─── AVAILABLE DATA

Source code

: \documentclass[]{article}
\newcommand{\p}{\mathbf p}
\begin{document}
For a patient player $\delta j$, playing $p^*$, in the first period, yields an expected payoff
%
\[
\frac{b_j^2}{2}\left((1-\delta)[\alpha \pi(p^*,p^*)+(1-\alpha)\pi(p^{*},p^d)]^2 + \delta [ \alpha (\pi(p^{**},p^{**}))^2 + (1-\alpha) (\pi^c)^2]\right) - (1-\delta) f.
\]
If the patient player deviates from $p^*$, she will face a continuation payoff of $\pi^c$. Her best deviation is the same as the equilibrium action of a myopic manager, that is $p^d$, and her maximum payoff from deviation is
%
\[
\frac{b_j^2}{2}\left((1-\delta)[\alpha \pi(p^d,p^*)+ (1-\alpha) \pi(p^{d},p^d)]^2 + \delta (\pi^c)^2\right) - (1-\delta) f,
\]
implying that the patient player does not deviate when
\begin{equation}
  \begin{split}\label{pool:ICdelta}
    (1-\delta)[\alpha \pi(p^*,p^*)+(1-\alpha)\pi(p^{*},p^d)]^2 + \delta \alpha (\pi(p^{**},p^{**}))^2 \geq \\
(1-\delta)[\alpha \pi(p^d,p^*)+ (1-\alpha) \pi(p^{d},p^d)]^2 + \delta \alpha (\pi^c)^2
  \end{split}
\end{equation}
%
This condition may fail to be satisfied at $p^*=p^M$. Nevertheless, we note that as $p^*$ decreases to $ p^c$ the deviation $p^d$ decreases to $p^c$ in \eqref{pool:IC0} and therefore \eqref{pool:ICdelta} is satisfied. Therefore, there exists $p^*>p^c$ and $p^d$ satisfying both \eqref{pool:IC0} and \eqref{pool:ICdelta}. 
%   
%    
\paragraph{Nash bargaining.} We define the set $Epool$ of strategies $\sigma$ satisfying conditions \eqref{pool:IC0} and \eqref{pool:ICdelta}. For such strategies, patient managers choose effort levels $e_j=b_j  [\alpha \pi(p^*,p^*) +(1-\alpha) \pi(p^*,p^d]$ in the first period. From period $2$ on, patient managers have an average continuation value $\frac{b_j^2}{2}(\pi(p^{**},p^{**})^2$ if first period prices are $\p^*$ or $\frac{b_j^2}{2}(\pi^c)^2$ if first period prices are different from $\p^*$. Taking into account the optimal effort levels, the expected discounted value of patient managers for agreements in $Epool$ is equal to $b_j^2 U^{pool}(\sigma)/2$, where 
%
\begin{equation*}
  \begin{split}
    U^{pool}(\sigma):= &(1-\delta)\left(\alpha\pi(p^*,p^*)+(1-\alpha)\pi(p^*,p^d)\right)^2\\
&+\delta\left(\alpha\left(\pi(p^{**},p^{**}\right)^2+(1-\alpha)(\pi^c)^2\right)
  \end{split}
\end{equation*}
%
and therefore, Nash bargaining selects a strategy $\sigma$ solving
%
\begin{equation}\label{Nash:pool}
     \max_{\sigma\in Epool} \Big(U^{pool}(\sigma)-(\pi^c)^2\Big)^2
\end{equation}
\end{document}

──────

* **TASK DIRECTIONS**
Reproduce each entry above without a single difference.

* **SOLVED EXERCISE**
Source code

: \documentclass[]{article}
\newcommand{\p}{\mathbf p}
\begin{document}
For a patient player $\delta j$, playing $p^*$, in the first period, yields an expected payoff
%
\[
\frac{b_j^2}{2}\left((1-\delta)[\alpha \pi(p^*,p^*)+(1-\alpha)\pi(p^{*},p^d)]^2 + \delta [ \alpha (\pi(p^{**},p^{**}))^2 + (1-\alpha) (\pi^c)^2]\right) - (1-\delta) f.
\]
If the patient player deviates from $p^*$, she will face a continuation payoff of $\pi^c$. Her best deviation is the same as the equilibrium action of a myopic manager, that is $p^d$, and her maximum payoff from deviation is
%
\[
\frac{b_j^2}{2}\left((1-\delta)[\alpha \pi(p^d,p^*)+ (1-\alpha) \pi(p^{d},p^d)]^2 + \delta (\pi^c)^2\right) - (1-\delta) f,
\]
implying that the patient player does not deviate when
\begin{equation}
  \begin{split}\label{pool:ICdelta}
    (1-\delta)[\alpha \pi(p^*,p^*)+(1-\alpha)\pi(p^{*},p^d)]^2 + \delta \alpha (\pi(p^{**},p^{**}))^2 \geq \\
(1-\delta)[\alpha \pi(p^d,p^*)+ (1-\alpha) \pi(p^{d},p^d)]^2 + \delta \alpha (\pi^c)^2
  \end{split}
\end{equation}
%
This condition may fail to be satisfied at $p^*=p^M$. Nevertheless, we note that as $p^*$ decreases to $ p^c$ the deviation $p^d$ decreases to $p^c$ in \eqref{pool:IC0} and therefore \eqref{pool:ICdelta} is satisfied. Therefore, there exists $p^*>p^c$ and $p^d$ satisfying both \eqref{pool:IC0} and \eqref{pool:ICdelta}. 
%   
%    
\paragraph{Nash bargaining.} We define the set $Epool$ of strategies $\sigma$ satisfying conditions \eqref{pool:IC0} and \eqref{pool:ICdelta}. For such strategies, patient managers choose effort levels $e_j=b_j  [\alpha \pi(p^*,p^*) +(1-\alpha) \pi(p^*,p^d]$ in the first period. From period $2$ on, patient managers have an average continuation value $\frac{b_j^2}{2}(\pi(p^{**},p^{**})^2$ if first period prices are $\p^*$ or $\frac{b_j^2}{2}(\pi^c)^2$ if first period prices are different from $\p^*$. Taking into account the optimal effort levels, the expected discounted value of patient managers for agreements in $Epool$ is equal to $b_j^2 U^{pool}(\sigma)/2$, where 
%
\begin{equation*}
  \begin{split}
    U^{pool}(\sigma):= &(1-\delta)\left(\alpha\pi(p^*,p^*)+(1-\alpha)\pi(p^*,p^d)\right)^2\\
&+\delta\left(\alpha\left(\pi(p^{**},p^{**}\right)^2+(1-\alpha)(\pi^c)^2\right)
  \end{split}
\end{equation*}
%
and therefore, Nash bargaining selects a strategy $\sigma$ solving
%
\begin{equation}\label{Nash:pool}
     \max_{\sigma\in Epool} \Big(U^{pool}(\sigma)-(\pi^c)^2\Big)^2
\end{equation}
\end{document}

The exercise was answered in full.